──────── Input data
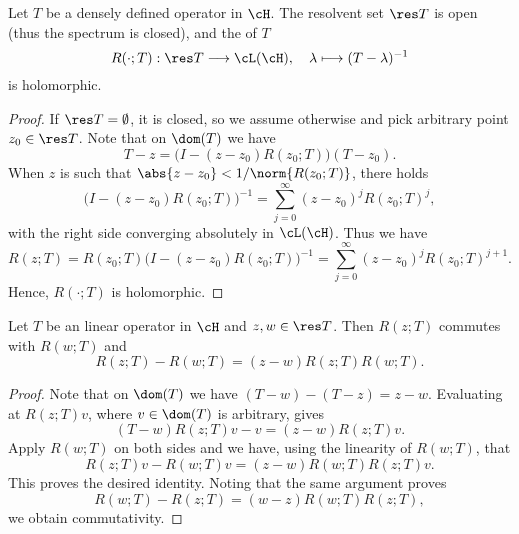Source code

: \documentclass[oneside,reqno,letterpaper]{amsart}
\begin{document}
\begin{theorem}
\label{thm:resolvent-properties}
  Let \(T\) be a densely defined operator in \(\cH\). 
  The resolvent set \(\res T\) is open (thus the spectrum is closed), and the  of \(T\)
  \[
    R(\cdot; T): \res T \longrightarrow \cL(\cH), \quad \lambda \longmapsto (T - \lambda)^{-1}
  \] 
  is holomorphic. 
\end{theorem}
\begin{proof}
  If \(\res T = \emptyset\), it is closed, so we assume otherwise and pick arbitrary point  \(z_0 \in \res T\). 
  Note that on \(\dom(T)\) we have 
  \[
    T - z = \Big( I - (z - z_0) R(z_0; T) \Big) (T - z_0) . 
  \] 
  When \(z\) is such that \(\abs{z - z_0} < 1 / \norm{R(z_0; T)}\), there holds
  \[
    \big( I - (z - z_0) R(z_0; T) \big)^{-1} = \sum_{j = 0}^{\infty} (z - z_0)^j R(z_0; T)^j , 
  \] 
  with the right side converging absolutely in \(\cL(\cH)\).
  Thus we have 
  \[
    R(z; T) 
    = R(z_0; T) \big( I - (z - z_0) R(z_0; T) \big)^{-1} 
    = \sum_{j = 0}^{\infty} (z - z_0)^j R(z_0; T)^{j + 1} . 
  \] 
  Hence, \(R(\cdot; T)\) is holomorphic.
\end{proof}


\begin{theorem}
\label{thm:resolvent-identities}
  Let \(T\) be an linear operator in \(\cH\) and \(z, w \in \res T\). 
  Then \(R(z; T)\) commutes with \(R(w; T)\) and 
  \[
    R(z; T) - R(w; T) = (z - w) R(z; T) R(w; T) . 
  \] 
\end{theorem}

\begin{proof}
  Note that on \(\dom(T)\) we have \((T - w) - (T - z) = z - w\). 
  Evaluating at \(R(z; T) v\), where \(v \in \dom(T)\) is arbitrary, gives 
  \[
    (T - w) R(z; T) v - v = (z - w) R(z; T) v . 
  \] 
  Apply \(R(w; T)\) on both sides and we have, using the linearity of \(R(w; T)\), that 
  \[
    R(z; T) v - R(w; T) v = (z - w) R(w; T) R(z; T) v . 
  \] 
  This proves the desired identity. 
  Noting that the same argument proves
  \[
    R(w; T) - R(z; T) = (w - z) R(w; T) R(z; T) , 
  \] 
  we obtain commutativity. 
\end{proof}
\end{document}
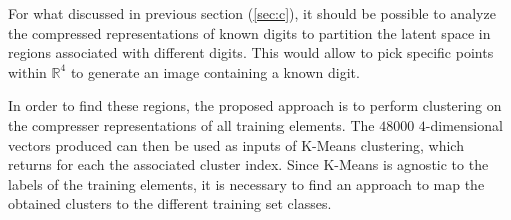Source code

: \documentclass[12pt]{article}
\begin{document}
For what discussed in previous section (\ref{sec:c}), it should be possible to analyze the compressed representations of known digits to partition the latent space in regions associated with different digits.
This would allow to pick specific points within $\mathbb{R}^4$ to generate an image containing a known digit.

In order to find these regions, the proposed approach is to perform clustering on the compresser representations of all training elements.
The $48000$ $4$-dimensional vectors produced can then be used as inputs of K-Means clustering, which returns for each the associated cluster index.
Since K-Means is agnostic to the labels of the training elements, it is necessary to find an approach to map the obtained clusters to the different training set classes.
\end{document}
────────────────
What you are asked to do: Your task is to return the lines above, from the first one up to and including the line containing "with the right", minus any pictures.

Answer box:
Source code

: \documentclass[oneside,reqno,letterpaper]{amsart}
\begin{document}
\begin{theorem}
\label{thm:resolvent-properties}
  Let \(T\) be a densely defined operator in \(\cH\). 
  The resolvent set \(\res T\) is open (thus the spectrum is closed), and the  of \(T\)
  \[
    R(\cdot; T): \res T \longrightarrow \cL(\cH), \quad \lambda \longmapsto (T - \lambda)^{-1}
  \] 
  is holomorphic. 
\end{theorem}
\begin{proof}
  If \(\res T = \emptyset\), it is closed, so we assume otherwise and pick arbitrary point  \(z_0 \in \res T\). 
  Note that on \(\dom(T)\) we have 
  \[
    T - z = \Big( I - (z - z_0) R(z_0; T) \Big) (T - z_0) . 
  \] 
  When \(z\) is such that \(\abs{z - z_0} < 1 / \norm{R(z_0; T)}\), there holds
  \[
    \big( I - (z - z_0) R(z_0; T) \big)^{-1} = \sum_{j = 0}^{\infty} (z - z_0)^j R(z_0; T)^j , 
  \] 
  with the right side converging absolutely in \(\cL(\cH)\).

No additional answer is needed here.